4. Loose Ends

18. Sa arki

Many questions about the Eponym List and eponyms in general remain unsettled. The name of a new eponym often took months to reach outlying regions of the Assyrian empire. In the interim, documents might be dated limmum sa arki PN, which can be translated, eponymy: he who (came) after PN.

The sa arki idiom is one of several formulas that scribes used to date documents when the eponym was unknown or not yet selected. The formulas occasionally are equivocal and have no clear interpretation. Still, in order to track years, a scribe's eponym list calls for a yearly entry, even when the selection process falters.

19. Post-canonical

The Assyrian Empire endured until the destruction of Nineveh circa 612 BC, nearly four decades after the last year named in the Eponym List. Documents during the final years were still dated by eponym, but no listing of the post-canonical names has been found.
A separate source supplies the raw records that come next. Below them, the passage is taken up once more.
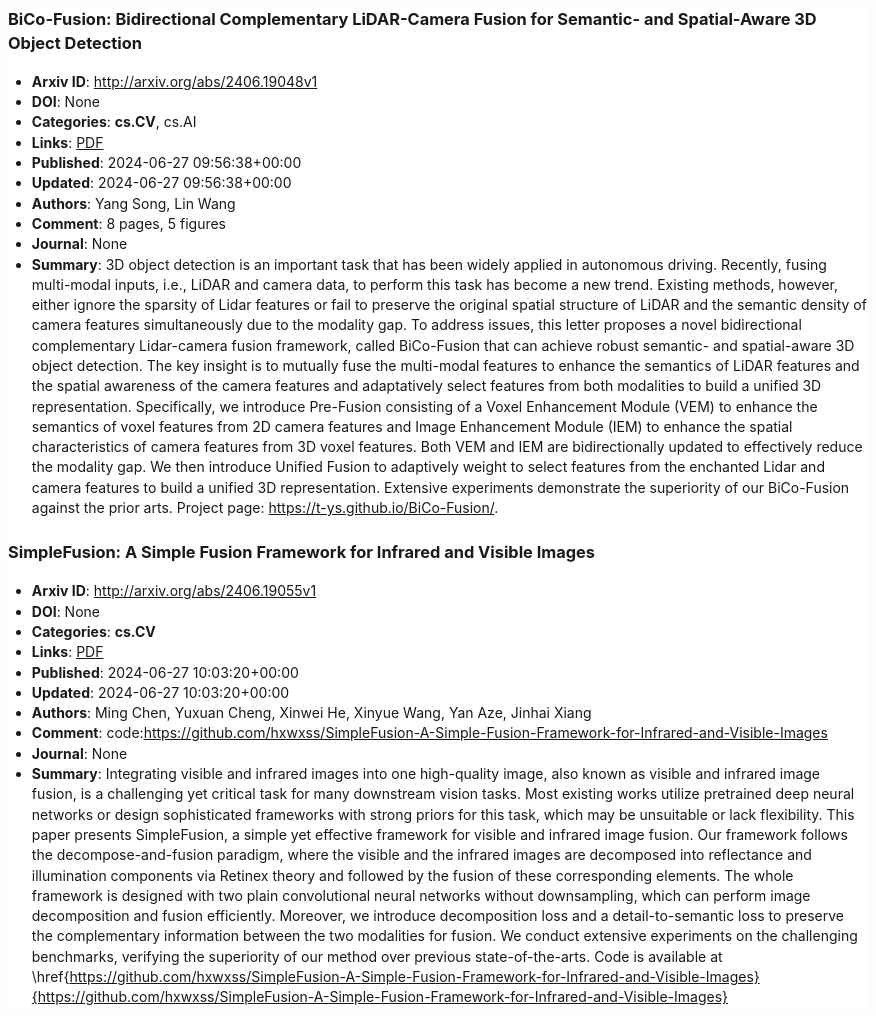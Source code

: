 ### BiCo-Fusion: Bidirectional Complementary LiDAR-Camera Fusion for Semantic- and Spatial-Aware 3D Object Detection
- **Arxiv ID**: http://arxiv.org/abs/2406.19048v1
- **DOI**: None
- **Categories**: **cs.CV**, cs.AI
- **Links**: [PDF](http://arxiv.org/pdf/2406.19048v1)
- **Published**: 2024-06-27 09:56:38+00:00
- **Updated**: 2024-06-27 09:56:38+00:00
- **Authors**: Yang Song, Lin Wang
- **Comment**: 8 pages, 5 figures
- **Journal**: None
- **Summary**: 3D object detection is an important task that has been widely applied in autonomous driving. Recently, fusing multi-modal inputs, i.e., LiDAR and camera data, to perform this task has become a new trend. Existing methods, however, either ignore the sparsity of Lidar features or fail to preserve the original spatial structure of LiDAR and the semantic density of camera features simultaneously due to the modality gap. To address issues, this letter proposes a novel bidirectional complementary Lidar-camera fusion framework, called BiCo-Fusion that can achieve robust semantic- and spatial-aware 3D object detection. The key insight is to mutually fuse the multi-modal features to enhance the semantics of LiDAR features and the spatial awareness of the camera features and adaptatively select features from both modalities to build a unified 3D representation. Specifically, we introduce Pre-Fusion consisting of a Voxel Enhancement Module (VEM) to enhance the semantics of voxel features from 2D camera features and Image Enhancement Module (IEM) to enhance the spatial characteristics of camera features from 3D voxel features. Both VEM and IEM are bidirectionally updated to effectively reduce the modality gap. We then introduce Unified Fusion to adaptively weight to select features from the enchanted Lidar and camera features to build a unified 3D representation. Extensive experiments demonstrate the superiority of our BiCo-Fusion against the prior arts. Project page: https://t-ys.github.io/BiCo-Fusion/.



### SimpleFusion: A Simple Fusion Framework for Infrared and Visible Images
- **Arxiv ID**: http://arxiv.org/abs/2406.19055v1
- **DOI**: None
- **Categories**: **cs.CV**
- **Links**: [PDF](http://arxiv.org/pdf/2406.19055v1)
- **Published**: 2024-06-27 10:03:20+00:00
- **Updated**: 2024-06-27 10:03:20+00:00
- **Authors**: Ming Chen, Yuxuan Cheng, Xinwei He, Xinyue Wang, Yan Aze, Jinhai Xiang
- **Comment**: code:https://github.com/hxwxss/SimpleFusion-A-Simple-Fusion-Framework-for-Infrared-and-Visible-Images
- **Journal**: None
- **Summary**: Integrating visible and infrared images into one high-quality image, also known as visible and infrared image fusion, is a challenging yet critical task for many downstream vision tasks. Most existing works utilize pretrained deep neural networks or design sophisticated frameworks with strong priors for this task, which may be unsuitable or lack flexibility. This paper presents SimpleFusion, a simple yet effective framework for visible and infrared image fusion. Our framework follows the decompose-and-fusion paradigm, where the visible and the infrared images are decomposed into reflectance and illumination components via Retinex theory and followed by the fusion of these corresponding elements. The whole framework is designed with two plain convolutional neural networks without downsampling, which can perform image decomposition and fusion efficiently. Moreover, we introduce decomposition loss and a detail-to-semantic loss to preserve the complementary information between the two modalities for fusion. We conduct extensive experiments on the challenging benchmarks, verifying the superiority of our method over previous state-of-the-arts. Code is available at \href{https://github.com/hxwxss/SimpleFusion-A-Simple-Fusion-Framework-for-Infrared-and-Visible-Images}{https://github.com/hxwxss/SimpleFusion-A-Simple-Fusion-Framework-for-Infrared-and-Visible-Images}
The task of resolving the post-canonical sequence is complicated by an overabundance of eponyms. The 50 eponyms found in dated documents have to fit into about 37 years. A recent study of the cohort commander Kakkullanu brings some order to the later eponyms.

20. After effects

Following the sack of the capital Nineveh, documents from the Assyrian provinces reflect the authority of the Babylonian conquerors. The documents are dated by regnal year rather than by eponym.

A study of four Seh Hamad texts from the time of Nebuchadnezzar II (c. 600 BC) discloses that the switch from Assyrian to Babylonian practices was uneven. In noting the regnal year, the scribe confused ordinal and cardinal years of the Babylonian king, writing year 2 in one document and 2 years in another. Still, the local Assyrian idiom prevailed in the language and the writing style.

21. Monumental Eponyms

At Assur, a principal city of Assyria, excavators uncovered about 100 stone stelae bearing the names of kings and high-ranking officials. A single name is inscribed on each monument.

Aside from three royal women, all the named grandees served as eponyms. One theory proposes that an imposing line of stelae originally graced the site. Each monument counted as a year, and when they originally stood upright in in order, they appeared like soldiers marching through time.